Orta Doğu bölgesi ile birlikte dünyanın en istikrarsız bölgesi sayılan Uzak Doğu bölgesinin en önemli sorunlarından biri de Güney Kore-Japonya anlaşmazlığıdır. Bu anlaşmazlık uzun bir tarihe dayanmakta olup genellikle sadece Güney Kore-Japonya ilişkileri kapsamında ele alındığından, söz konusu anlaşmazlığı geniş bir dünya siyaseti perspektifinden değerlendirmeye yönelik analizler henüz yeterli değildir. Bu analiz Güney Kore-Japonya anlaşmazlığını Güney Kore ve Japonya politikalarının yanı sıra bölgedeki ABD-Çin rekabeti ve ABD’nin Uzak Doğu politikası bağlamında ele almaya çalışmaktadır.
 

Güney Kore ve Japonya İç Politikaları Bağlamında Güney Kore-Japonya Anlaşmazlığı


Günümüzde Güney Kore ve Japonya arasındaki gerginlik gitgide artmaktadır. Aslında Güney Kore ve Japonya arasında, özellikle 1910 yılında Japonya’nın Kore’yi ilhakından sonraki gelişmelerden kaynaklanan ciddi bir husumet mevcuttur. Japonya bu döneme ilişkin sorunların 1965 yılındaki “Japonya-Güney Kore Anlaşması” ile tamamen çözüldüğünü ileri sürerken, Güney Kore ise şahısların tazminat talep etme hakkının halen mevcut olduğunu iddia etmektedir. Böylece Güney Kore-Japonya anlaşmazlığı günümüzde de henüz çözülememiş durumdadır.

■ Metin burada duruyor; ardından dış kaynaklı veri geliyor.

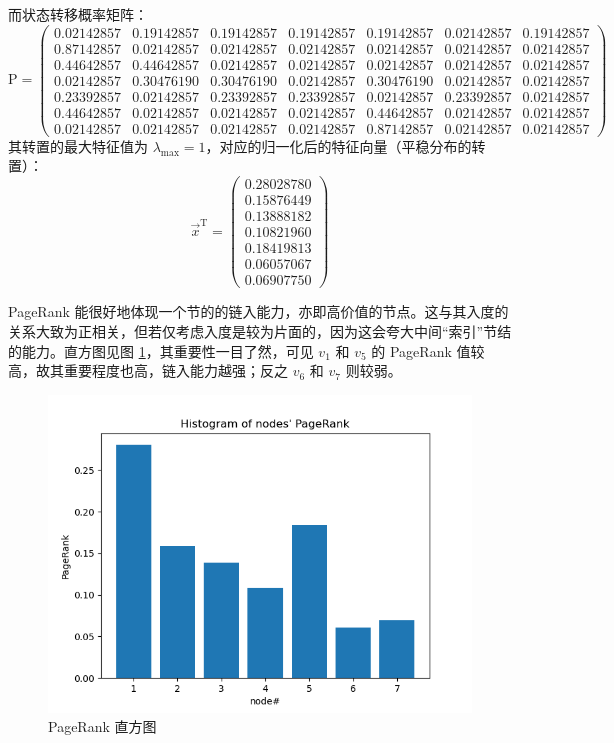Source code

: \documentclass{article}
\begin{document}
而状态转移概率矩阵：
$$
{\mathrm{P}}=
\begin{pmatrix}
    0.02142857&0.19142857&0.19142857&0.19142857&0.19142857&0.02142857&0.19142857\\
    0.87142857&0.02142857&0.02142857&0.02142857&0.02142857&0.02142857&0.02142857\\
    0.44642857&0.44642857&0.02142857&0.02142857&0.02142857&0.02142857&0.02142857\\
    0.02142857&0.30476190&0.30476190&0.02142857&0.30476190&0.02142857&0.02142857\\
    0.23392857&0.02142857&0.23392857&0.23392857&0.02142857&0.23392857&0.02142857\\
    0.44642857&0.02142857&0.02142857&0.02142857&0.44642857&0.02142857&0.02142857\\
    0.02142857&0.02142857&0.02142857&0.02142857&0.87142857&0.02142857&0.02142857
\end{pmatrix}
$$
其转置的最大特征值为 $\lambda_{\mathrm{max}}=1$，对应的归一化后的特征向量（平稳分布的转置）：
$$
\vec{x}^{\mathrm{T}}=
\begin{pmatrix}
    0.28028780\\
    0.15876449\\
    0.13888182\\
    0.10821960\\
    0.18419813\\
    0.06057067\\
    0.06907750
\end{pmatrix}
$$

PageRank 能很好地体现一个节的的链入能力，亦即高价值的节点。这与其入度的关系大致为正相关，但若仅考虑入度是较为片面的，因为这会夸大中间“索引”节结的能力。直方图见图 \ref{fig:3}，其重要性一目了然，可见 $v_1$ 和 $v_5$ 的 PageRank 值较高，故其重要程度也高，链入能力越强；反之 $v_6$ 和 $v_7$ 则较弱。
\begin{figure}[ht]
    \label{fig:3}
    \centering
    \includegraphics[width=.5\textwidth]{fig3.png}
    \caption{PageRank 直方图}
\end{figure}
\end{document}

Ayrıca Güney Kore ve Japonya’nın iç politik durumları da bu gerginliğin çözümüne engel olmaktadır. 1948 yılında bağımsızlığını kazanmasından bugüne kadar Güney Kore kendi ulusal kimliğinin önemli bir unsuru olarak “Japon düşmanlığı” ve kendi halkının “ezilmişliği”ni ileri sürerek ulus-devletini inşa etmektedir. Ayrıca Güney Kore hükümeti kamuoyunun hükümete desteği azaldıkça halkın öfkesinin hükümete yönelmesini engellemek için Japon düşmanlığını kullanmaktadır. Ayrıca günümüzde Güney Kore, Japonya ile mevcut olan anlaşmazlıkta uluslararası kamuoyunun desteğini kazanmak için yurtdışında Japonya aleyhine yoğun propaganda çalışmalarına devam etmektedir.

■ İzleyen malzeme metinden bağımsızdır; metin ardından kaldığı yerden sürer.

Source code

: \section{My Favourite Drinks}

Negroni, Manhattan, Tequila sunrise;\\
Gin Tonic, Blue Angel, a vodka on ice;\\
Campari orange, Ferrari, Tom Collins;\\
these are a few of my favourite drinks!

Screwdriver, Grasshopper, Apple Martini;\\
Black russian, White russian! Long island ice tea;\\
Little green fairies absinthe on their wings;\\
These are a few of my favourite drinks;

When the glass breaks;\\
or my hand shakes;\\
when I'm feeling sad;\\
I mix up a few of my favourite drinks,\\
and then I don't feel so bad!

Japonya tarafına bakılacak olursa, 2000’li yılların sonuna kadar Japonya’da milliyetçilik nispeten düşük seviyedeydi. Fakat Çin ve Güney Kore’nin şiddetli Japon düşmanlığına şahit olan Japon kamuoyunda Güney Kore ve Çin düşmanlığı gittikçe yükselmekte ve bu düşmanlık günümüzdeki Japon milliyetçiliğinin temelini oluşturmaktadır. Ayrıca günümüzde Japonya’nın siyasal, ekonomik ve toplumsal durumu kötüye doğru gitmekte ve Japonya hükümeti de bu sıkıntılara karşı bir çözüm üretememektedir. Bu durum karşısında Japonya hükümeti de kendi kamuoyunun öfkesinin hükümete yönelmesini engellemek için kamuoyundaki Çin- Güney Kore düşmanlığından (özellikle Güney Kore düşmanlığı) yararlanmaktadır. Özellikle bu eğilim 2012 yılında Shinzo Abe başbakan seçildikten sonra daha belirgin hale gelmiştir.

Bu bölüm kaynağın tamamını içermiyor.